Niger is the second-poorest country in the world. The United Nations Development Programme ranked Niger 186 out of 187 countries on its 2011 human development index. Nearly 43 percent of Niger's 15.9 million people live on less than $1.25 a day. Only 46 percent have access to safe drinking water. About 6.5 percent have electricity. Despite the government's efforts, female genital mutilation is still practiced.
Poverty in Niger is exacerbated by chronic food insecurity, due to irregular and insufficient rain, and a low level of diversification in the economy. In 2010, the country experienced an acute food crisis.

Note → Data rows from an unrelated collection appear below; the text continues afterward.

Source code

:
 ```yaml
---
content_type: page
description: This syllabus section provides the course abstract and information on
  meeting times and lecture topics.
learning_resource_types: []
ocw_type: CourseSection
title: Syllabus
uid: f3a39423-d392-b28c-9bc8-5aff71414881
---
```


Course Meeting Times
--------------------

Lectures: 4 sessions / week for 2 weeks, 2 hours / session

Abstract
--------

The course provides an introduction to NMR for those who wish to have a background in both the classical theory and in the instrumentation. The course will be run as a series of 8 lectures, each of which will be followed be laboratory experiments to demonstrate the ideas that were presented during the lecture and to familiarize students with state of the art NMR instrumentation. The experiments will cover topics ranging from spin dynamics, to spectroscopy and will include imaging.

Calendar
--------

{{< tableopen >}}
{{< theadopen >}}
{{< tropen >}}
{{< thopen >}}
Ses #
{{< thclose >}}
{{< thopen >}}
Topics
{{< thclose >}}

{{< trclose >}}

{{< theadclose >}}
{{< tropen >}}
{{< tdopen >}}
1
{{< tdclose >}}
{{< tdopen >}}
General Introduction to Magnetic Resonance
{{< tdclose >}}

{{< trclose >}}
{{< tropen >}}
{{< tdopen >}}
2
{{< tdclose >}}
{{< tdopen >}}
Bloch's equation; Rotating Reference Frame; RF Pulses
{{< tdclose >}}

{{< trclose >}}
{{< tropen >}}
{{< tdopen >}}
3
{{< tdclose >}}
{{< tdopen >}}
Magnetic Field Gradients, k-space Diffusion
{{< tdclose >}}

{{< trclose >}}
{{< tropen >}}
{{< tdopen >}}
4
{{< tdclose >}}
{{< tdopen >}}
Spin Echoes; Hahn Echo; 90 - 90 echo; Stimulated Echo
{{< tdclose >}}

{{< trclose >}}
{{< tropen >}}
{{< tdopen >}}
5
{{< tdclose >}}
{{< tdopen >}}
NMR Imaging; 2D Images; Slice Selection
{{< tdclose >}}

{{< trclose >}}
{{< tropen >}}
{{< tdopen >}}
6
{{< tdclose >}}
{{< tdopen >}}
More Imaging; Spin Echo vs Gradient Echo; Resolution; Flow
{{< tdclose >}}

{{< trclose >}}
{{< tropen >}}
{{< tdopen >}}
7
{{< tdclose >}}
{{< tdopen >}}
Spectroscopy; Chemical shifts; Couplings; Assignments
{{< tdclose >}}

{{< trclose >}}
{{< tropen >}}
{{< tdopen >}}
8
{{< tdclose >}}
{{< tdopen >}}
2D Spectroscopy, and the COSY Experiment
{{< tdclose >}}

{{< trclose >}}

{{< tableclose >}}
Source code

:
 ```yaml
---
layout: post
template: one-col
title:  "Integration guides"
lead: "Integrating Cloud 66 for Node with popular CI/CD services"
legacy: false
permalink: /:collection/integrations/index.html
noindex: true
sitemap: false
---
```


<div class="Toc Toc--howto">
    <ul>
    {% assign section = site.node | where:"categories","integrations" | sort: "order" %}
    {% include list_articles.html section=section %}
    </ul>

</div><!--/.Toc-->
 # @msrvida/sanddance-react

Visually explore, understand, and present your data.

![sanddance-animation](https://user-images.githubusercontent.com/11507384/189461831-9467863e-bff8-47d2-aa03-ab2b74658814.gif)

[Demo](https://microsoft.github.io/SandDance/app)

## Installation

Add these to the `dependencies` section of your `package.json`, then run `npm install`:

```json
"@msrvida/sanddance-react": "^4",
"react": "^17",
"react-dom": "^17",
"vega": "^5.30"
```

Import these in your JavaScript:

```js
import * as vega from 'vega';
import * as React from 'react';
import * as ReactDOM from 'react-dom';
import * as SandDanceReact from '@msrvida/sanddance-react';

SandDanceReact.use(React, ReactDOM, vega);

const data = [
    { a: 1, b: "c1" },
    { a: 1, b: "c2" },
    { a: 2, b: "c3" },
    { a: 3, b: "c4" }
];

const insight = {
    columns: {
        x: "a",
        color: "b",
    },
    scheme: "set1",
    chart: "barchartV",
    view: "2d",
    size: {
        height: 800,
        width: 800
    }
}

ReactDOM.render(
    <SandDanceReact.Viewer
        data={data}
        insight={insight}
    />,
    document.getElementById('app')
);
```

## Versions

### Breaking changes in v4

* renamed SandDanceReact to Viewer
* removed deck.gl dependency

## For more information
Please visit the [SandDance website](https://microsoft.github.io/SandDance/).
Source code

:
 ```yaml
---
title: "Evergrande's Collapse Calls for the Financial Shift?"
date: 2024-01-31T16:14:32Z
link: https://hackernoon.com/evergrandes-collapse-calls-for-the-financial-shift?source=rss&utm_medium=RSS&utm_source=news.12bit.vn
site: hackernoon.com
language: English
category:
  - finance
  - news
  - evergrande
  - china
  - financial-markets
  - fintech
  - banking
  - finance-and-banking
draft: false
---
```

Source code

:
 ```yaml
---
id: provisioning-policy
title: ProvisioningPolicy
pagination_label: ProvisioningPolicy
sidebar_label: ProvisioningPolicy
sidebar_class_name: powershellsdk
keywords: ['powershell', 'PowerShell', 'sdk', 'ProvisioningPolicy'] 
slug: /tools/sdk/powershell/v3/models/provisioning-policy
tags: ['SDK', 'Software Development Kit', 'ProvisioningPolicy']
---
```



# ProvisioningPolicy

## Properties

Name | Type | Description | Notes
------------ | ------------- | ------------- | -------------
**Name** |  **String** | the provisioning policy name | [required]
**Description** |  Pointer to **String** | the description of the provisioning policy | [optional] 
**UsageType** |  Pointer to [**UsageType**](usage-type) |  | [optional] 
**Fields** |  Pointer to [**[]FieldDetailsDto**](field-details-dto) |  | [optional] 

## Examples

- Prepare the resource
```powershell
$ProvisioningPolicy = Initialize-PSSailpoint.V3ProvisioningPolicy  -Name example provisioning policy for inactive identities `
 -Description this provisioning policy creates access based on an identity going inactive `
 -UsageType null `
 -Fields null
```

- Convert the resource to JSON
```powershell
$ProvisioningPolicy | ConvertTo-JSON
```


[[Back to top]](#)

Niger has recently experienced a certain amount of political stability, since adopting a democratic system and the political and institutional reforms that followed. Niger ratified the 1948 Universal Declaration of Human Rights and the African Charter on Human and Peoples' Rights. A civil society encompassing all the economic, social, and cultural aspects of life has since come into being. Following a coup in February 2010, democracy was restored in 2011, when an election was held.
Canada's relationship with Niger goes back to the early 1960s. CIDA has supported projects that increase food security, improve education and advance equality between women and men.
As part of the Government of Canada's Economic Action Plan 2012, CIDA is restructuring and streamlining its operations. By March 2013, all CIDA funding for country-to-country (bilateral) programs in Niger will end and all existing project and contract work will be completed. Niger will continue to remain eligible for support through CIDA's Pan-Africa regional program, as well as through CIDA's Multilateral and global programs (including international humanitarian assistance when needed) and CIDA's Partnerships with Canadians programs.